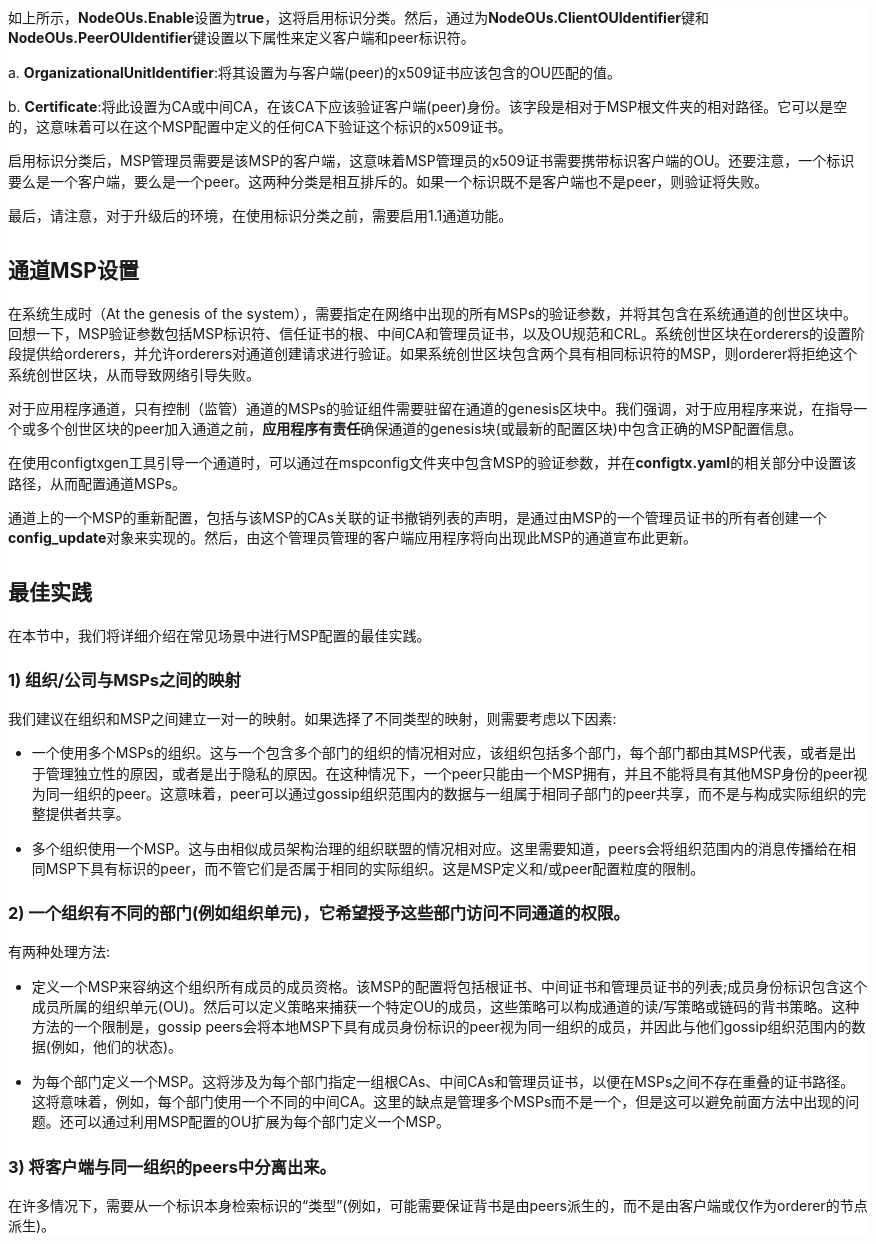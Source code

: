 如上所示，**NodeOUs.Enable**设置为**true**，这将启用标识分类。然后，通过为**NodeOUs.ClientOUIdentifier**键和**NodeOUs.PeerOUIdentifier**键设置以下属性来定义客户端和peer标识符。

a. **OrganizationalUnitIdentifier**:将其设置为与客户端(peer)的x509证书应该包含的OU匹配的值。

b. **Certificate**:将此设置为CA或中间CA，在该CA下应该验证客户端(peer)身份。该字段是相对于MSP根文件夹的相对路径。它可以是空的，这意味着可以在这个MSP配置中定义的任何CA下验证这个标识的x509证书。

启用标识分类后，MSP管理员需要是该MSP的客户端，这意味着MSP管理员的x509证书需要携带标识客户端的OU。还要注意，一个标识要么是一个客户端，要么是一个peer。这两种分类是相互排斥的。如果一个标识既不是客户端也不是peer，则验证将失败。

最后，请注意，对于升级后的环境，在使用标识分类之前，需要启用1.1通道功能。

## 通道MSP设置

在系统生成时（At the genesis of the system），需要指定在网络中出现的所有MSPs的验证参数，并将其包含在系统通道的创世区块中。回想一下，MSP验证参数包括MSP标识符、信任证书的根、中间CA和管理员证书，以及OU规范和CRL。系统创世区块在orderers的设置阶段提供给orderers，并允许orderers对通道创建请求进行验证。如果系统创世区块包含两个具有相同标识符的MSP，则orderer将拒绝这个系统创世区块，从而导致网络引导失败。

对于应用程序通道，只有控制（监管）通道的MSPs的验证组件需要驻留在通道的genesis区块中。我们强调，对于应用程序来说，在指导一个或多个创世区块的peer加入通道之前，**应用程序有责任**确保通道的genesis块(或最新的配置区块)中包含正确的MSP配置信息。

在使用configtxgen工具引导一个通道时，可以通过在mspconfig文件夹中包含MSP的验证参数，并在**configtx.yaml**的相关部分中设置该路径，从而配置通道MSPs。

通道上的一个MSP的重新配置，包括与该MSP的CAs关联的证书撤销列表的声明，是通过由MSP的一个管理员证书的所有者创建一个**config_update**对象来实现的。然后，由这个管理员管理的客户端应用程序将向出现此MSP的通道宣布此更新。

## 最佳实践

在本节中，我们将详细介绍在常见场景中进行MSP配置的最佳实践。

### 1) 组织/公司与MSPs之间的映射

我们建议在组织和MSP之间建立一对一的映射。如果选择了不同类型的映射，则需要考虑以下因素:

* 一个使用多个MSPs的组织。这与一个包含多个部门的组织的情况相对应，该组织包括多个部门，每个部门都由其MSP代表，或者是出于管理独立性的原因，或者是出于隐私的原因。在这种情况下，一个peer只能由一个MSP拥有，并且不能将具有其他MSP身份的peer视为同一组织的peer。这意味着，peer可以通过gossip组织范围内的数据与一组属于相同子部门的peer共享，而不是与构成实际组织的完整提供者共享。

* 多个组织使用一个MSP。这与由相似成员架构治理的组织联盟的情况相对应。这里需要知道，peers会将组织范围内的消息传播给在相同MSP下具有标识的peer，而不管它们是否属于相同的实际组织。这是MSP定义和/或peer配置粒度的限制。

### 2) 一个组织有不同的部门(例如组织单元)，它希望授予这些部门访问不同通道的权限。

有两种处理方法:

* 定义一个MSP来容纳这个组织所有成员的成员资格。该MSP的配置将包括根证书、中间证书和管理员证书的列表;成员身份标识包含这个成员所属的组织单元(OU)。然后可以定义策略来捕获一个特定OU的成员，这些策略可以构成通道的读/写策略或链码的背书策略。这种方法的一个限制是，gossip peers会将本地MSP下具有成员身份标识的peer视为同一组织的成员，并因此与他们gossip组织范围内的数据(例如，他们的状态)。

* 为每个部门定义一个MSP。这将涉及为每个部门指定一组根CAs、中间CAs和管理员证书，以便在MSPs之间不存在重叠的证书路径。这将意味着，例如，每个部门使用一个不同的中间CA。这里的缺点是管理多个MSPs而不是一个，但是这可以避免前面方法中出现的问题。还可以通过利用MSP配置的OU扩展为每个部门定义一个MSP。

### 3) 将客户端与同一组织的peers中分离出来。

在许多情况下，需要从一个标识本身检索标识的“类型”(例如，可能需要保证背书是由peers派生的，而不是由客户端或仅作为orderer的节点派生)。
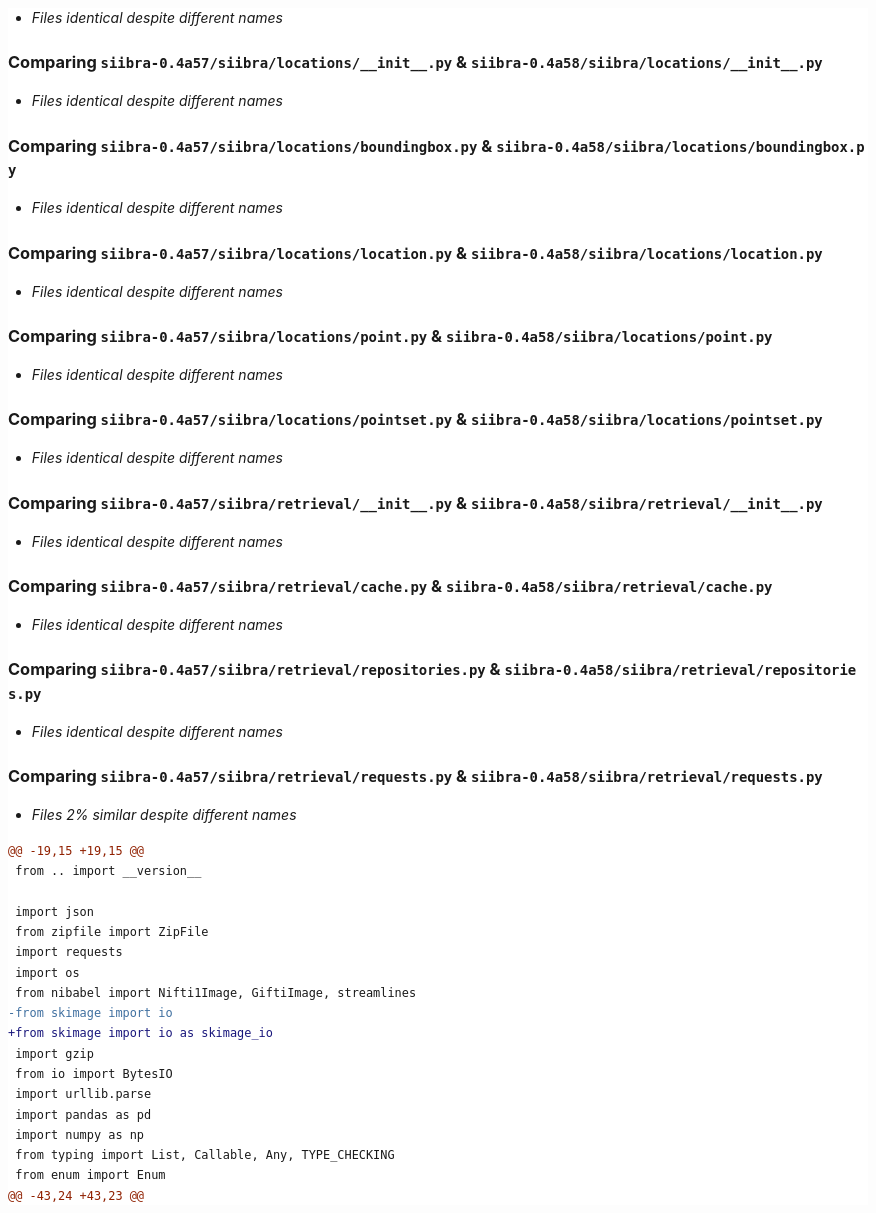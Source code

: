  * *Files identical despite different names*

### Comparing `siibra-0.4a57/siibra/locations/__init__.py` & `siibra-0.4a58/siibra/locations/__init__.py`

 * *Files identical despite different names*

### Comparing `siibra-0.4a57/siibra/locations/boundingbox.py` & `siibra-0.4a58/siibra/locations/boundingbox.py`

 * *Files identical despite different names*

### Comparing `siibra-0.4a57/siibra/locations/location.py` & `siibra-0.4a58/siibra/locations/location.py`

 * *Files identical despite different names*

### Comparing `siibra-0.4a57/siibra/locations/point.py` & `siibra-0.4a58/siibra/locations/point.py`

 * *Files identical despite different names*

### Comparing `siibra-0.4a57/siibra/locations/pointset.py` & `siibra-0.4a58/siibra/locations/pointset.py`

 * *Files identical despite different names*

### Comparing `siibra-0.4a57/siibra/retrieval/__init__.py` & `siibra-0.4a58/siibra/retrieval/__init__.py`

 * *Files identical despite different names*

### Comparing `siibra-0.4a57/siibra/retrieval/cache.py` & `siibra-0.4a58/siibra/retrieval/cache.py`

 * *Files identical despite different names*

### Comparing `siibra-0.4a57/siibra/retrieval/repositories.py` & `siibra-0.4a58/siibra/retrieval/repositories.py`

 * *Files identical despite different names*

### Comparing `siibra-0.4a57/siibra/retrieval/requests.py` & `siibra-0.4a58/siibra/retrieval/requests.py`

 * *Files 2% similar despite different names*

```diff
@@ -19,15 +19,15 @@
 from .. import __version__
 
 import json
 from zipfile import ZipFile
 import requests
 import os
 from nibabel import Nifti1Image, GiftiImage, streamlines
-from skimage import io
+from skimage import io as skimage_io
 import gzip
 from io import BytesIO
 import urllib.parse
 import pandas as pd
 import numpy as np
 from typing import List, Callable, Any, TYPE_CHECKING
 from enum import Enum
@@ -43,24 +43,23 @@
```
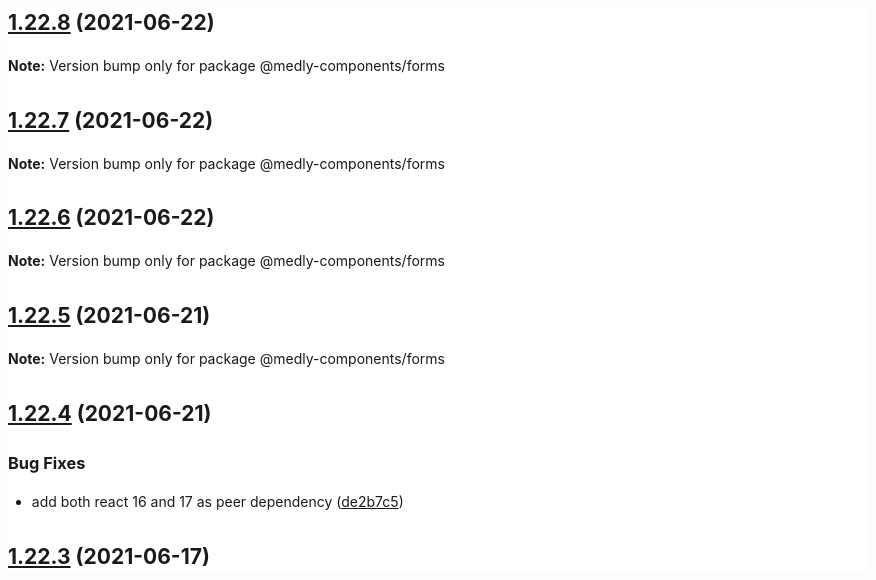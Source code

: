 

## [1.22.8](https://github.com/medly/medly-components/compare/@medly-components/forms@1.22.7...@medly-components/forms@1.22.8) (2021-06-22)

**Note:** Version bump only for package @medly-components/forms





## [1.22.7](https://github.com/medly/medly-components/compare/@medly-components/forms@1.22.6...@medly-components/forms@1.22.7) (2021-06-22)

**Note:** Version bump only for package @medly-components/forms





## [1.22.6](https://github.com/medly/medly-components/compare/@medly-components/forms@1.22.5...@medly-components/forms@1.22.6) (2021-06-22)

**Note:** Version bump only for package @medly-components/forms





## [1.22.5](https://github.com/medly/medly-components/compare/@medly-components/forms@1.22.4...@medly-components/forms@1.22.5) (2021-06-21)

**Note:** Version bump only for package @medly-components/forms





## [1.22.4](https://github.com/medly/medly-components/compare/@medly-components/forms@1.22.3...@medly-components/forms@1.22.4) (2021-06-21)


### Bug Fixes

* add both react 16 and 17 as peer dependency ([de2b7c5](https://github.com/medly/medly-components/commit/de2b7c5ab2fed22befee278ab5fb865ca463cb9a))





## [1.22.3](https://github.com/medly/medly-components/compare/@medly-components/forms@1.22.2...@medly-components/forms@1.22.3) (2021-06-17)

• [Directions] Print the material again word for word. Please drop every picture.

• [Answer section]
Source code

: 如上所示，**NodeOUs.Enable**设置为**true**，这将启用标识分类。然后，通过为**NodeOUs.ClientOUIdentifier**键和**NodeOUs.PeerOUIdentifier**键设置以下属性来定义客户端和peer标识符。

a. **OrganizationalUnitIdentifier**:将其设置为与客户端(peer)的x509证书应该包含的OU匹配的值。

b. **Certificate**:将此设置为CA或中间CA，在该CA下应该验证客户端(peer)身份。该字段是相对于MSP根文件夹的相对路径。它可以是空的，这意味着可以在这个MSP配置中定义的任何CA下验证这个标识的x509证书。

启用标识分类后，MSP管理员需要是该MSP的客户端，这意味着MSP管理员的x509证书需要携带标识客户端的OU。还要注意，一个标识要么是一个客户端，要么是一个peer。这两种分类是相互排斥的。如果一个标识既不是客户端也不是peer，则验证将失败。

最后，请注意，对于升级后的环境，在使用标识分类之前，需要启用1.1通道功能。

## 通道MSP设置

在系统生成时（At the genesis of the system），需要指定在网络中出现的所有MSPs的验证参数，并将其包含在系统通道的创世区块中。回想一下，MSP验证参数包括MSP标识符、信任证书的根、中间CA和管理员证书，以及OU规范和CRL。系统创世区块在orderers的设置阶段提供给orderers，并允许orderers对通道创建请求进行验证。如果系统创世区块包含两个具有相同标识符的MSP，则orderer将拒绝这个系统创世区块，从而导致网络引导失败。

对于应用程序通道，只有控制（监管）通道的MSPs的验证组件需要驻留在通道的genesis区块中。我们强调，对于应用程序来说，在指导一个或多个创世区块的peer加入通道之前，**应用程序有责任**确保通道的genesis块(或最新的配置区块)中包含正确的MSP配置信息。

在使用configtxgen工具引导一个通道时，可以通过在mspconfig文件夹中包含MSP的验证参数，并在**configtx.yaml**的相关部分中设置该路径，从而配置通道MSPs。

通道上的一个MSP的重新配置，包括与该MSP的CAs关联的证书撤销列表的声明，是通过由MSP的一个管理员证书的所有者创建一个**config_update**对象来实现的。然后，由这个管理员管理的客户端应用程序将向出现此MSP的通道宣布此更新。

## 最佳实践

在本节中，我们将详细介绍在常见场景中进行MSP配置的最佳实践。

### 1) 组织/公司与MSPs之间的映射

我们建议在组织和MSP之间建立一对一的映射。如果选择了不同类型的映射，则需要考虑以下因素:

* 一个使用多个MSPs的组织。这与一个包含多个部门的组织的情况相对应，该组织包括多个部门，每个部门都由其MSP代表，或者是出于管理独立性的原因，或者是出于隐私的原因。在这种情况下，一个peer只能由一个MSP拥有，并且不能将具有其他MSP身份的peer视为同一组织的peer。这意味着，peer可以通过gossip组织范围内的数据与一组属于相同子部门的peer共享，而不是与构成实际组织的完整提供者共享。

* 多个组织使用一个MSP。这与由相似成员架构治理的组织联盟的情况相对应。这里需要知道，peers会将组织范围内的消息传播给在相同MSP下具有标识的peer，而不管它们是否属于相同的实际组织。这是MSP定义和/或peer配置粒度的限制。

### 2) 一个组织有不同的部门(例如组织单元)，它希望授予这些部门访问不同通道的权限。

有两种处理方法:

* 定义一个MSP来容纳这个组织所有成员的成员资格。该MSP的配置将包括根证书、中间证书和管理员证书的列表;成员身份标识包含这个成员所属的组织单元(OU)。然后可以定义策略来捕获一个特定OU的成员，这些策略可以构成通道的读/写策略或链码的背书策略。这种方法的一个限制是，gossip peers会将本地MSP下具有成员身份标识的peer视为同一组织的成员，并因此与他们gossip组织范围内的数据(例如，他们的状态)。

* 为每个部门定义一个MSP。这将涉及为每个部门指定一组根CAs、中间CAs和管理员证书，以便在MSPs之间不存在重叠的证书路径。这将意味着，例如，每个部门使用一个不同的中间CA。这里的缺点是管理多个MSPs而不是一个，但是这可以避免前面方法中出现的问题。还可以通过利用MSP配置的OU扩展为每个部门定义一个MSP。

### 3) 将客户端与同一组织的peers中分离出来。

在许多情况下，需要从一个标识本身检索标识的“类型”(例如，可能需要保证背书是由peers派生的，而不是由客户端或仅作为orderer的节点派生)。
Source code

:  * *Files identical despite different names*

### Comparing `siibra-0.4a57/siibra/locations/__init__.py` & `siibra-0.4a58/siibra/locations/__init__.py`

 * *Files identical despite different names*

### Comparing `siibra-0.4a57/siibra/locations/boundingbox.py` & `siibra-0.4a58/siibra/locations/boundingbox.py`

 * *Files identical despite different names*

### Comparing `siibra-0.4a57/siibra/locations/location.py` & `siibra-0.4a58/siibra/locations/location.py`

 * *Files identical despite different names*

### Comparing `siibra-0.4a57/siibra/locations/point.py` & `siibra-0.4a58/siibra/locations/point.py`

 * *Files identical despite different names*

### Comparing `siibra-0.4a57/siibra/locations/pointset.py` & `siibra-0.4a58/siibra/locations/pointset.py`

 * *Files identical despite different names*

### Comparing `siibra-0.4a57/siibra/retrieval/__init__.py` & `siibra-0.4a58/siibra/retrieval/__init__.py`

 * *Files identical despite different names*

### Comparing `siibra-0.4a57/siibra/retrieval/cache.py` & `siibra-0.4a58/siibra/retrieval/cache.py`

 * *Files identical despite different names*

### Comparing `siibra-0.4a57/siibra/retrieval/repositories.py` & `siibra-0.4a58/siibra/retrieval/repositories.py`

 * *Files identical despite different names*

### Comparing `siibra-0.4a57/siibra/retrieval/requests.py` & `siibra-0.4a58/siibra/retrieval/requests.py`

 * *Files 2% similar despite different names*

```diff
@@ -19,15 +19,15 @@
 from .. import __version__
 
 import json
 from zipfile import ZipFile
 import requests
 import os
 from nibabel import Nifti1Image, GiftiImage, streamlines
-from skimage import io
+from skimage import io as skimage_io
 import gzip
 from io import BytesIO
 import urllib.parse
 import pandas as pd
 import numpy as np
 from typing import List, Callable, Any, TYPE_CHECKING
 from enum import Enum
@@ -43,24 +43,23 @@
```
Source code

: 

## [1.22.8](https://github.com/medly/medly-components/compare/@medly-components/forms@1.22.7...@medly-components/forms@1.22.8) (2021-06-22)

**Note:** Version bump only for package @medly-components/forms





## [1.22.7](https://github.com/medly/medly-components/compare/@medly-components/forms@1.22.6...@medly-components/forms@1.22.7) (2021-06-22)

**Note:** Version bump only for package @medly-components/forms





## [1.22.6](https://github.com/medly/medly-components/compare/@medly-components/forms@1.22.5...@medly-components/forms@1.22.6) (2021-06-22)

**Note:** Version bump only for package @medly-components/forms





## [1.22.5](https://github.com/medly/medly-components/compare/@medly-components/forms@1.22.4...@medly-components/forms@1.22.5) (2021-06-21)

**Note:** Version bump only for package @medly-components/forms





## [1.22.4](https://github.com/medly/medly-components/compare/@medly-components/forms@1.22.3...@medly-components/forms@1.22.4) (2021-06-21)


### Bug Fixes

* add both react 16 and 17 as peer dependency ([de2b7c5](https://github.com/medly/medly-components/commit/de2b7c5ab2fed22befee278ab5fb865ca463cb9a))





## [1.22.3](https://github.com/medly/medly-components/compare/@medly-components/forms@1.22.2...@medly-components/forms@1.22.3) (2021-06-17)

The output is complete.